Image Source: The Hindu & India Today
On 16th Feb, 2016, we conducted a poll asking our community members that – Should A Government Be Able To Decide On The Limits Of Free Speech In A Democracy? The intention of the poll was to gauge the emotions floating around on social media after the JNU brawl where a bunch of students were heard sloganeering anti-India comments.
A few of the facts we assume that all of our community members considered before they expressed their opinion, are –
- We have questioned – Should a Government be able to decide on the limits of free speech in a democracy and not – Should BJP be able to decide on the limits of free speech in a democracy. Which means, we can not change our opinion in future, if Congress or any other party comes to power.
- Conducting a poll on Freedom of speech and expression, in no way means either favouring or denouncing the concept of freedom of speech. It’s a poll for people to participate. (For The Logical Indian’s opinion, you can read our articles on the issue)
- The poll is conducted for everyone to participate, respecting each other’s opinion.
- We all understand, freedom of speech comes with responsibility. The question is should it be left on the individual to understand his/her responsibility or we would want the Govt to outline our responsibilities?
Why We Asked This Question?
Because the question is important! The question is important because a democracy empowers every citizen with freedom of expression & speech. (Article 14A) unlike monarchy or dictatorship where one can be jailed for raising voice against the establishment or country.
The 1st question is, does this mean that taking advantage of freedom of speech, can one shout slogans against his/her own country?
The 2nd question is even bigger. The question is does the Govt. of a democratic country be able to imply restrictions on the freedom of speech and expression of its citizens? This question becomes more important in Indian context because, a few years back during the UPA Govt’s rule, the then Union minister for communications and IT, Kapil Sibal has passed a law that anyone posting anything “offensive” just on social media can be jailed for three years. That’s section 66A of the IT Act amended by United Progressive Alliance II in 2008.

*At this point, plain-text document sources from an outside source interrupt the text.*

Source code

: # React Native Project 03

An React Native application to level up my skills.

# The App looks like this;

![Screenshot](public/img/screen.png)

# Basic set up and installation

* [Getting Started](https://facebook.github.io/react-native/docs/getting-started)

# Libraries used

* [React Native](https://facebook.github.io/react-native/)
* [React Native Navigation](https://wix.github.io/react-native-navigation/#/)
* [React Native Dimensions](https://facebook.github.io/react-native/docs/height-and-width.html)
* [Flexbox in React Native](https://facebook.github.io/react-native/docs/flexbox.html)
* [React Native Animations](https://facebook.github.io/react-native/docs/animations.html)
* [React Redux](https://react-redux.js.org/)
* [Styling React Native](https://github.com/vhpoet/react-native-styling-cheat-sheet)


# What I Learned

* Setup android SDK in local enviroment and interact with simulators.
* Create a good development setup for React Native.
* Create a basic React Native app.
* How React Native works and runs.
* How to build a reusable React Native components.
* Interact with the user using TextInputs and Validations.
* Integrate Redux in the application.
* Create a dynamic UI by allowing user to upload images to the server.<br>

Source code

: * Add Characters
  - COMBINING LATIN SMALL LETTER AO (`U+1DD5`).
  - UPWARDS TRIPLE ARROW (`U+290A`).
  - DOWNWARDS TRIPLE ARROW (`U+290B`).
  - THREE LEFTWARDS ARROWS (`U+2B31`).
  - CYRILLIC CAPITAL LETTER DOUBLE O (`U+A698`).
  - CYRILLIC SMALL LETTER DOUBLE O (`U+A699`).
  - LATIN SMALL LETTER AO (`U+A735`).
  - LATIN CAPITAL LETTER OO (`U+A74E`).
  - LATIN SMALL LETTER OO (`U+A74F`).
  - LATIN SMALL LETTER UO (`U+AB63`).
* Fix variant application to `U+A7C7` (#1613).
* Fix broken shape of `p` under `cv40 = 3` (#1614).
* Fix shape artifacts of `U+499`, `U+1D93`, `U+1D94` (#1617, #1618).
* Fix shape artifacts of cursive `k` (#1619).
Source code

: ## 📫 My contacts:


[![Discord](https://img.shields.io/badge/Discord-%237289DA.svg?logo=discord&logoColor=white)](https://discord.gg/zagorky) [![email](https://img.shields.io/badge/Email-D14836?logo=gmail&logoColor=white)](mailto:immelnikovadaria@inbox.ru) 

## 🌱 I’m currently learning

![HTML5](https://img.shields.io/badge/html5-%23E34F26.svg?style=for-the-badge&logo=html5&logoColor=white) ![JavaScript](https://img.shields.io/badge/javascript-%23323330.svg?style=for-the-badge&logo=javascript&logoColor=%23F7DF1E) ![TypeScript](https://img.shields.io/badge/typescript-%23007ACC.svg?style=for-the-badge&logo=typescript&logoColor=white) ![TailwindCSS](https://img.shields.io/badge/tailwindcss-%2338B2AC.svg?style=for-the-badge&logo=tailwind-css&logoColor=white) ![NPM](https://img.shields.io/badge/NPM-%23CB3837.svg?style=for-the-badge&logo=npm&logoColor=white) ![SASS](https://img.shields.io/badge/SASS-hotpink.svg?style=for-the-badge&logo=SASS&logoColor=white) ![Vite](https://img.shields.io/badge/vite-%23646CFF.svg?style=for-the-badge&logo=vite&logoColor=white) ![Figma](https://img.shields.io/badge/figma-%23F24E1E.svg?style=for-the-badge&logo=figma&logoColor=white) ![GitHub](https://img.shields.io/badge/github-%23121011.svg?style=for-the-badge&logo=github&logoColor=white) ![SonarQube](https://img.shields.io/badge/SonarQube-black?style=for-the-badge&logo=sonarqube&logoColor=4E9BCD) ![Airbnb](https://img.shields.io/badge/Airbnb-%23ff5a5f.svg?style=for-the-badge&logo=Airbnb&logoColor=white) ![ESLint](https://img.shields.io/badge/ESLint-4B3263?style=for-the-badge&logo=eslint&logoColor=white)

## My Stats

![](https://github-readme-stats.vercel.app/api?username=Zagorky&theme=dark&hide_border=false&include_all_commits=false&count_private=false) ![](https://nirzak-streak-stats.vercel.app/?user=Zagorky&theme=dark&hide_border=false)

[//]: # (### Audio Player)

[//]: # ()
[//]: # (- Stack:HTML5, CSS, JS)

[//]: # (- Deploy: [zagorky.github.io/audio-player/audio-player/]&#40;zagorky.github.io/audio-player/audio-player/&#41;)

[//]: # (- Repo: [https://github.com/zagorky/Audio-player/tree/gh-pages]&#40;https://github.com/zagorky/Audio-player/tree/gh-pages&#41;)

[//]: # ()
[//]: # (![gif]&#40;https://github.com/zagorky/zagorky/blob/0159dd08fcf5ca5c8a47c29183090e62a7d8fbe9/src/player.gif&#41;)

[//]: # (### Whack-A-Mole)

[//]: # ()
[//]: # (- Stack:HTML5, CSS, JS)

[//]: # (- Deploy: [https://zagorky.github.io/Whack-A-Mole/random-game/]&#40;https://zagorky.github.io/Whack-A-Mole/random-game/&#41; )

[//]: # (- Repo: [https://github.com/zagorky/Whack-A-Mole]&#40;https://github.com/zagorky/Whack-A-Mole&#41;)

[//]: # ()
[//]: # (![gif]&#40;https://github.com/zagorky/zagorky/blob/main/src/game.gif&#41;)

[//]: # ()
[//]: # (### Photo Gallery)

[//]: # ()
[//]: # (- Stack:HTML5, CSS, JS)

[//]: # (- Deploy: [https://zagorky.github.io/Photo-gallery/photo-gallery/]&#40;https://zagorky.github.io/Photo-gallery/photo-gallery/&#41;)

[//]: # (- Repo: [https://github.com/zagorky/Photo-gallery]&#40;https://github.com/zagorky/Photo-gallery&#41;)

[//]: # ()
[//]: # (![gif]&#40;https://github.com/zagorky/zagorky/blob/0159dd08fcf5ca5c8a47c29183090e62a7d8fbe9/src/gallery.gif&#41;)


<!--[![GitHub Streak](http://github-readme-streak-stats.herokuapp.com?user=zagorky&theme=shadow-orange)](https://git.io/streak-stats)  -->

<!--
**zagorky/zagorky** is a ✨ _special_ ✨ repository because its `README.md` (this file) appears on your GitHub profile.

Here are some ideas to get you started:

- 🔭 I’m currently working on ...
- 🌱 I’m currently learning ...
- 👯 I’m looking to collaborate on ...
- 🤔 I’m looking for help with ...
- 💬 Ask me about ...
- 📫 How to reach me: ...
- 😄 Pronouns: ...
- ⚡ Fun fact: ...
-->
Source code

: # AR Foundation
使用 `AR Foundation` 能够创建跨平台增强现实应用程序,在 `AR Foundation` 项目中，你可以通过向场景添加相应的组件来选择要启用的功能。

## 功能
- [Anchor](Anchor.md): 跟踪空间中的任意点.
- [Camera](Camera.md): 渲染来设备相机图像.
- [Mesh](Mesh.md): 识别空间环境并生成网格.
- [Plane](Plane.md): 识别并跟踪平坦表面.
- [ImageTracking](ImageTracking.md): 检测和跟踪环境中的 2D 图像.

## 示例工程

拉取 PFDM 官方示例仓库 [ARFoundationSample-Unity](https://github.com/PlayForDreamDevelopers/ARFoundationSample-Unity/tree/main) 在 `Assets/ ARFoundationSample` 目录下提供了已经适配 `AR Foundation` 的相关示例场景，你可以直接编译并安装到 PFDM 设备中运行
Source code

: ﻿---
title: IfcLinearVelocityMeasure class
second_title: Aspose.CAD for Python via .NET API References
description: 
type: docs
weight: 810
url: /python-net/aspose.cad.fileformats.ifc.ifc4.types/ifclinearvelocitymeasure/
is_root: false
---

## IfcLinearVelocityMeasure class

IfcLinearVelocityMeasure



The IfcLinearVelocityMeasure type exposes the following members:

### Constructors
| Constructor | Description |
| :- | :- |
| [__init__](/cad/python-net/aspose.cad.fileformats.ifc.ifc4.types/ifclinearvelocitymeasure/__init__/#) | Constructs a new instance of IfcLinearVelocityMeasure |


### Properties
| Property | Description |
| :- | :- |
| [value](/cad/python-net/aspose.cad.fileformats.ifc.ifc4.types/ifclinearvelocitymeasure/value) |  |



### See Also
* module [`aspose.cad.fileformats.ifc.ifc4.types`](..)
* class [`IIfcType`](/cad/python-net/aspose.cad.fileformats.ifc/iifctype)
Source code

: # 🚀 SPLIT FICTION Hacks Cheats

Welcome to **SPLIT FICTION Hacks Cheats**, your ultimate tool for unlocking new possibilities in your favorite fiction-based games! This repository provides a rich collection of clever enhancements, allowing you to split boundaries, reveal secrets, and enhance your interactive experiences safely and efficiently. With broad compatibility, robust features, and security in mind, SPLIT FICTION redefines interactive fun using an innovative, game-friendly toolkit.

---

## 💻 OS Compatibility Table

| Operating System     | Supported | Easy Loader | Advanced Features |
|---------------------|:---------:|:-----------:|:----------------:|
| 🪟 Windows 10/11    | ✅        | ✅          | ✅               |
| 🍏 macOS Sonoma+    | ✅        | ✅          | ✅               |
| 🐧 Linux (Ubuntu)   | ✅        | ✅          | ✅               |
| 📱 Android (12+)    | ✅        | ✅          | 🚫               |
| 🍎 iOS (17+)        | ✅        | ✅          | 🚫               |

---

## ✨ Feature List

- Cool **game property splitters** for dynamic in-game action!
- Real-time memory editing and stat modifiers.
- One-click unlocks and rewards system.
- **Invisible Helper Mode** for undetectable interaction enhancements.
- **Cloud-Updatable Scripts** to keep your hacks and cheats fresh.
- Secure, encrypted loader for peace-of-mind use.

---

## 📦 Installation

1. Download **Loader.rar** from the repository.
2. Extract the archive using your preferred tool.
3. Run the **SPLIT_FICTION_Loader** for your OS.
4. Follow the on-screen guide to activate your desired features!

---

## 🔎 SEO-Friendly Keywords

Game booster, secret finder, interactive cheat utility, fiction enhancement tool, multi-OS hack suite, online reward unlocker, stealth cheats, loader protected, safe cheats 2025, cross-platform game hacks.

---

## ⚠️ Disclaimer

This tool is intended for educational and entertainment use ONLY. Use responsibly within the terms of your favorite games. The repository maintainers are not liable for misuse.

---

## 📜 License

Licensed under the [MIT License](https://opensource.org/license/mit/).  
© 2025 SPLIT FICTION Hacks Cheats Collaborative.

The entire Indian social media users and all other major opposition parties then had then strongly condemned and protested against this act of the Congress Govt, citing this as the fundamental violation of freedom of speech and expression in a democracy.
POLL: Should a Government be able to decide on the limits of free speech in a democracy?

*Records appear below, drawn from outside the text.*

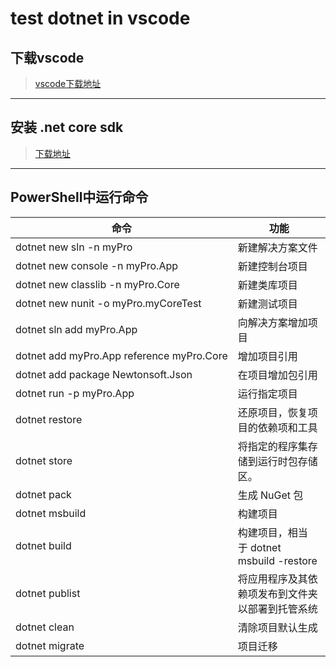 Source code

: # test dotnet in vscode

## 下载vscode

> [vscode下载地址](https://code.visualstudio.com/download)

***
## 安装 .net core sdk

> [下载地址](https://dotnet.microsoft.com/learn/dotnet/hello-world-tutorial/install)

***
## PowerShell中运行命令
|命令|功能|
|---|---|
|dotnet new sln -n myPro|新建解决方案文件|
|dotnet new console -n myPro.App|新建控制台项目|
|dotnet new classlib -n myPro.Core|新建类库项目|
|dotnet new nunit -o myPro.myCoreTest|新建测试项目|
|dotnet sln add myPro.App|向解决方案增加项目|
|dotnet add myPro.App reference myPro.Core|增加项目引用|
|dotnet add package Newtonsoft.Json|在项目增加包引用|
|dotnet run -p myPro.App|运行指定项目|
|dotnet restore|还原项目，恢复项目的依赖项和工具|
|dotnet store|将指定的程序集存储到运行时包存储区。|
|dotnet pack|生成 NuGet 包|
|dotnet msbuild|构建项目|
|dotnet build|构建项目，相当于 dotnet msbuild -restore|
|dotnet publist|将应用程序及其依赖项发布到文件夹以部署到托管系统|
|dotnet clean|清除项目默认生成|
|dotnet migrate|项目迁移| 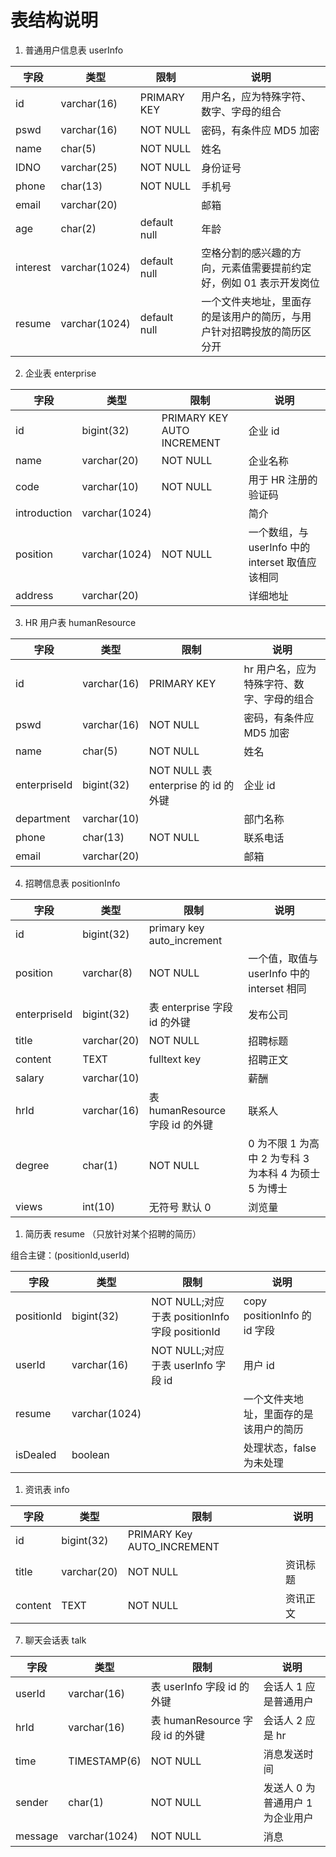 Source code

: # 表结构说明

1. 普通用户信息表 userInfo

| 字段     | 类型          | 限制         | 说明                                                                   |
| -------- | ------------- | ------------ | ---------------------------------------------------------------------- |
| id       | varchar(16)   | PRIMARY KEY  | 用户名，应为特殊字符、数字、字母的组合                                 |
| pswd     | varchar(16)   | NOT NULL     | 密码，有条件应 MD5 加密                                                |
| name     | char(5)       | NOT NULL     | 姓名                                                                   |
| IDNO     | varchar(25)   | NOT NULL     | 身份证号                                                               |
| phone    | char(13)      | NOT NULL     | 手机号                                                                 |
| email    | varchar(20)   |              | 邮箱                                                                   |
| age      | char(2)       | default null | 年龄                                                                   |
| interest | varchar(1024) | default null | 空格分割的感兴趣的方向，元素值需要提前约定好，例如 01 表示开发岗位     |
| resume   | varchar(1024) | default null | 一个文件夹地址，里面存的是该用户的简历，与用户针对招聘投放的简历区分开 |

2. 企业表 enterprise

| 字段         | 类型          | 限制                       | 说明                                             |
| ------------ | ------------- | -------------------------- | ------------------------------------------------ |
| id           | bigint(32)    | PRIMARY KEY AUTO INCREMENT | 企业 id                                          |
| name         | varchar(20)   | NOT NULL                   | 企业名称                                         |
| code         | varchar(10)   | NOT NULL                   | 用于 HR 注册的验证码                             |
| introduction | varchar(1024) |                            | 简介                                             |
| position     | varchar(1024) | NOT NULL                   | 一个数组，与 userInfo 中的 interset 取值应该相同 |
| address      | varchar(20)   |                            | 详细地址                                         |

3. HR 用户表 humanResource

| 字段         | 类型        | 限制                                | 说明                                      |
| ------------ | ----------- | ----------------------------------- | ----------------------------------------- |
| id           | varchar(16) | PRIMARY KEY                         | hr 用户名，应为特殊字符、数字、字母的组合 |
| pswd         | varchar(16) | NOT NULL                            | 密码，有条件应 MD5 加密                   |
| name         | char(5)     | NOT NULL                            | 姓名                                      |
| enterpriseId | bigint(32)  | NOT NULL 表 enterprise 的 id 的外键 | 企业 id                                   |
| department   | varchar(10) |                                     | 部门名称                                  |
| phone        | char(13)    | NOT NULL                            | 联系电话                                  |
| email        | varchar(20) |                                     | 邮箱                                      |

4. 招聘信息表 positionInfo

| 字段         | 类型        | 限制                            | 说明                                                  |
| ------------ | ----------- | ------------------------------- | ----------------------------------------------------- |
| id           | bigint(32)  | primary key auto_increment      |                                                       |
| position     | varchar(8)  | NOT NULL                        | 一个值，取值与 userInfo 中的 interset 相同            |
| enterpriseId | bigint(32)  | 表 enterprise 字段 id 的外键    | 发布公司                                              |
| title        | varchar(20) | NOT NULL                        | 招聘标题                                              |
| content      | TEXT        | fulltext key                    | 招聘正文                                              |
| salary       | varchar(10) |                                 | 薪酬                                                  |
| hrId         | varchar(16) | 表 humanResource 字段 id 的外键 | 联系人                                                |
| degree       | char(1)     | NOT NULL                        | 0 为不限 1 为高中 2 为专科 3 为本科 4 为硕士 5 为博士 |
| views        | int(10)     | 无符号 默认 0                   | 浏览量                                                |

1. 简历表 resume （只放针对某个招聘的简历）

组合主键：(positionId,userId)

| 字段       | 类型          | 限制                                           | 说明                                   |
| ---------- | ------------- | ---------------------------------------------- | -------------------------------------- |
| positionId | bigint(32)    | NOT NULL;对应于表 positionInfo 字段 positionId | copy positionInfo 的 id 字段           |
| userId     | varchar(16)   | NOT NULL;对应于表 userInfo 字段 id             | 用户 id                                |
| resume     | varchar(1024) |                                                | 一个文件夹地址，里面存的是该用户的简历 |
| isDealed   | boolean       |                                                | 处理状态，false 为未处理               |

1. 资讯表 info

| 字段    | 类型        | 限制                       | 说明     |
| ------- | ----------- | -------------------------- | -------- |
| id      | bigint(32)  | PRIMARY Key AUTO_INCREMENT |          |
| title   | varchar(20) | NOT NULL                   | 资讯标题 |
| content | TEXT        | NOT NULL                   | 资讯正文 |

7. 聊天会话表 talk

| 字段    | 类型          | 限制                            | 说明                             |
| ------- | ------------- | ------------------------------- | -------------------------------- |
| userId  | varchar(16)   | 表 userInfo 字段 id 的外键      | 会话人 1 应是普通用户            |
| hrId    | varchar(16)   | 表 humanResource 字段 id 的外键 | 会话人 2 应是 hr                 |
| time    | TIMESTAMP(6)  | NOT NULL                        | 消息发送时间                     |
| sender  | char(1)       | NOT NULL                        | 发送人 0 为普通用户 1 为企业用户 |
| message | varchar(1024) | NOT NULL                        | 消息                             |
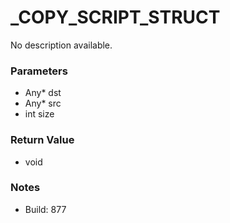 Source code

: # _COPY_SCRIPT_STRUCT

No description available.

### Parameters
* Any* dst
* Any* src
* int size

### Return Value
* void

### Notes
* Build: 877

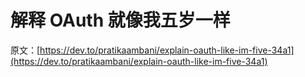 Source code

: # 解释 OAuth 就像我五岁一样

原文：[https://dev.to/pratikaambani/explain-oauth-like-im-five-34a1](https://dev.to/pratikaambani/explain-oauth-like-im-five-34a1) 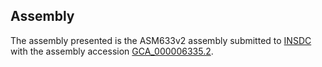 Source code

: 

Assembly
--------

The assembly presented is the ASM633v2 assembly submitted to
[INSDC](http://www.insdc.org) with the assembly accession
[GCA\_000006335.2](http://www.ebi.ac.uk/ena/data/view/GCA_000006335.2).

— The Logical Indian (@LogicalIndians) February 15, 2016
The Logical Indian’s Opinion:
The Logical Indian strongly condemns any destructive slogans/speech against the country by any individual or public representative. We indeed believes that Freedom of Speech & Expression comes with individual responsibility and conscious and no Government should dictate the choice of opinion.

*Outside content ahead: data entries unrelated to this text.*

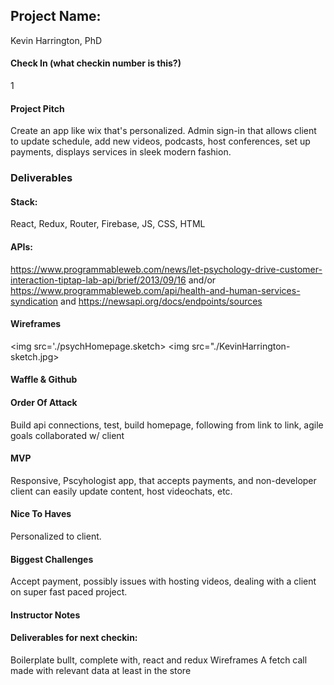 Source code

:## Project Name:
Kevin Harrington, PhD

#### Check In (what checkin number is this?)
1

#### Project Pitch
Create an app like wix that's personalized.  Admin sign-in that allows client to update schedule, add new videos, podcasts, host conferences, set up payments, displays services in sleek modern fashion.

### Deliverables

#### Stack:
React, Redux, Router, Firebase, JS, CSS, HTML

#### APIs:
https://www.programmableweb.com/news/let-psychology-drive-customer-interaction-tiptap-lab-api/brief/2013/09/16 
and/or
https://www.programmableweb.com/api/health-and-human-services-syndication
and 
https://newsapi.org/docs/endpoints/sources

#### Wireframes
<img src='./psychHomepage.sketch>
<img src="./KevinHarrington-sketch.jpg>

#### Waffle & Github

#### Order Of Attack
Build api connections, test, build homepage, following from link to link, agile goals collaborated w/ client

#### MVP
Responsive, Pscyhologist app, that accepts payments, and non-developer client can easily update content, host videochats, etc.

#### Nice To Haves
Personalized to client. 


#### Biggest Challenges
Accept payment, possibly issues with hosting videos, dealing with a client on super fast paced project. 

#### Instructor Notes

#### Deliverables for next checkin:
Boilerplate bullt, complete with, react and redux 
Wireframes
A fetch call made with relevant data at least in the store
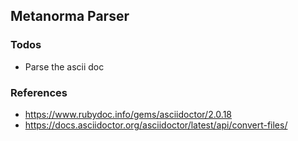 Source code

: ## Metanorma Parser

### Todos

- Parse the ascii doc

### References

- https://www.rubydoc.info/gems/asciidoctor/2.0.18
- https://docs.asciidoctor.org/asciidoctor/latest/api/convert-files/
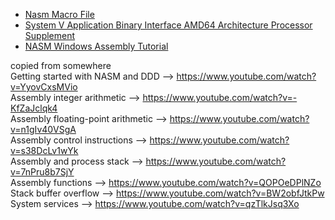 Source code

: - [Nasm Macro File](https://gist.github.com/Mettcon/1f5347e27c47870035ce2aa5e8c333c0)
- [System V Application Binary Interface AMD64 Architecture Processor Supplement](https://gitlab.com/x86-psABIs/x86-64-ABI/-/tree/master)
- [NASM Windows Assembly Tutorial](https://sonictk.github.io/asm_tutorial/)

copied from somewhere  
Getting started with NASM and DDD --> https://www.youtube.com/watch?v=YyovCxsMVio  
Assembly integer arithmetic --> https://www.youtube.com/watch?v=-KfZaJclqk4  
Assembly floating-point arithmetic --> https://www.youtube.com/watch?v=n1gIv40VSgA  
Assembly control instructions --> https://www.youtube.com/watch?v=s38DcLv1wYk  
Assembly and process stack --> https://www.youtube.com/watch?v=7nPru8b7SjY  
Assembly functions --> https://www.youtube.com/watch?v=QOPOeDPlNZo  
Stack buffer overflow --> https://www.youtube.com/watch?v=BW2obfJtkPw  
System services --> https://www.youtube.com/watch?v=qzTlkJsq3Xo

As a logical Indian, one should understand his/her responsibility and should never indulge in commenting anything which is destructive in nature and will hurt the personal, religious or national sentiments.
Yes, not everything in any country is perfect. So, if we do not raise our voice, we can never solve an issue. One must participate in discussions and focus on constructive debates, always with a solution-oriented approach.
Problem: The problem is, the charge which is imposed on an individual against the hate, disrespectful, offensive or anti-national slogans or speeches is the Sedition Act, Section 124A of The Indian Penal Code.
Here’s what it reads –
Section 124A in The Indian Penal Code
124A. Sedition — Whoever, by words, either spoken or written, or by signs, or by visible representation, or otherwise, brings or attempts to bring into hatred or contempt, or excites or attempts to excite disaffection towards the Government established by law in India shall be punished with imprisonment for life, to which fine may be added, or with imprisonment which may extend to three years.
Going by this, it’s evident that the description is too generic for a law. Hence, the danger is it is very much vulnerable to misuse and manipulation.
Suggestion: If the sedition act is here to stay, the only option to prevent the misuse of this law is to outline the words or phrases which will be regarded as violation of the sedition act. For an instance – the censor board of India, CBFC has a ready list of words and phrases which are compulsorily to be censored, if found in a film.
Outlining such phrases or words may restrict the misuse of the sedition law.
The Logical Indian within its limits of freedom of speech and as a responsible alternate-media portal condemns any anti-national sloganeering. As a nation, we should create platforms for constructive debates where all voices could be placed, heard, responded and condemned. Let us move forward from protests to discussions and solving problems.